Widely-anticipated rate rise 'boosted re-mortgage lending in September'
Mortgage lending fell back in September but remained higher than a year earlier, banks and building societies have reported.
First-time buyers borrowed a total of £5.1 billion in September, down 11% on the previous month but 4% higher than in September 2016, according to trade body UK Finance.
Home movers borrowed £6.9 billion, down 18% on August but 6% higher year-on-year.
Meanwhile, home owner re-mortgage activity totalled £6.4 billion, the same amount as in August but 16% higher than a year ago.
And buy-to-let lending totalled £2.9 billion, down 9% on August but 4% higher than in September 2016.
UK Finance's head of mortgage policy June Deasy said: "Although lending slackened in September, it remained higher than a year ago.

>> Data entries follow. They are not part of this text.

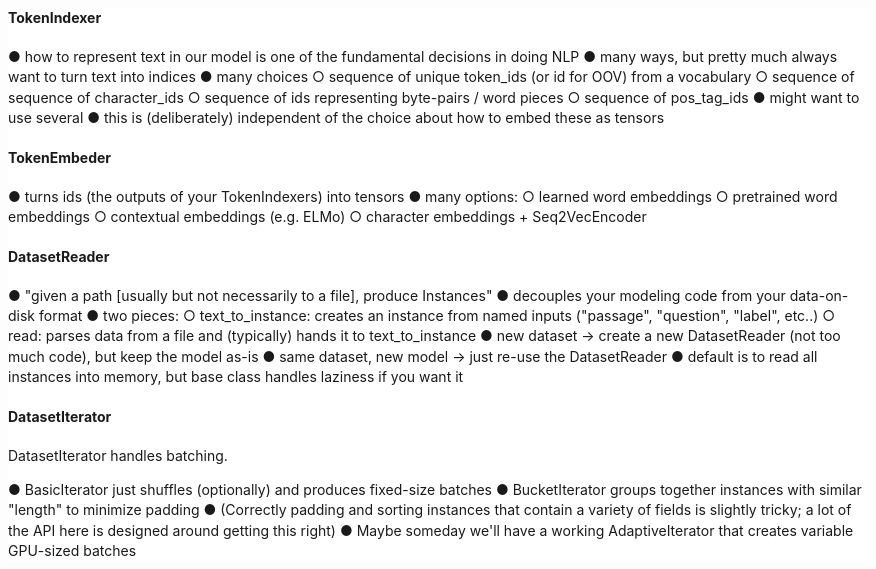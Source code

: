 #### TokenIndexer

● how to represent text in our model is one of the fundamental
decisions in doing NLP
● many ways, but pretty much always want to turn text into indices
● many choices
○ sequence of unique token_ids (or id for OOV) from a vocabulary
○ sequence of sequence of character_ids
○ sequence of ids representing byte-pairs / word pieces
○ sequence of pos_tag_ids
● might want to use several
● this is (deliberately) independent of the choice about how to embed
these as tensors

#### TokenEmbeder

● turns ids (the outputs of your TokenIndexers) into tensors
● many options:
○ learned word embeddings
○ pretrained word embeddings
○ contextual embeddings (e.g. ELMo)
○ character embeddings + Seq2VecEncoder

#### DatasetReader

● "given a path [usually but not necessarily to a file], produce
Instances"
● decouples your modeling code from your data-on-disk format
● two pieces:
○ text_to_instance: creates an instance from named inputs ("passage", "question",
"label", etc..)
○ read: parses data from a file and (typically) hands it to text_to_instance
● new dataset -> create a new DatasetReader (not too much code),
but keep the model as-is
● same dataset, new model -> just re-use the DatasetReader
● default is to read all instances into memory, but base class handles
laziness if you want it

#### DatasetIterator

DatasetIterator handles batching.

● BasicIterator just shuffles (optionally)
and produces fixed-size batches
● BucketIterator groups together
instances with similar "length" to
minimize padding
● (Correctly padding and sorting instances
that contain a variety of fields is slightly
tricky; a lot of the API here is designed
around getting this right)
● Maybe someday we'll have a working
AdaptiveIterator that creates variable
GPU-sized batches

"Re-mortgaging was particularly strong, with borrowers seeking to lock into historically low interest rates in advance of the widely-anticipated rise in Bank base rate at the beginning of November.
"Over the last year, the number of loans for re-mortgaging has been higher than in any period since 2009.
"Low borrowing rates mean that mortgage repayments as a proportion of income remain at or close to their historic low point.
"While this ratio may edge upward in the coming months, monthly mortgage payments will remain affordable for the vast majority of borrowers."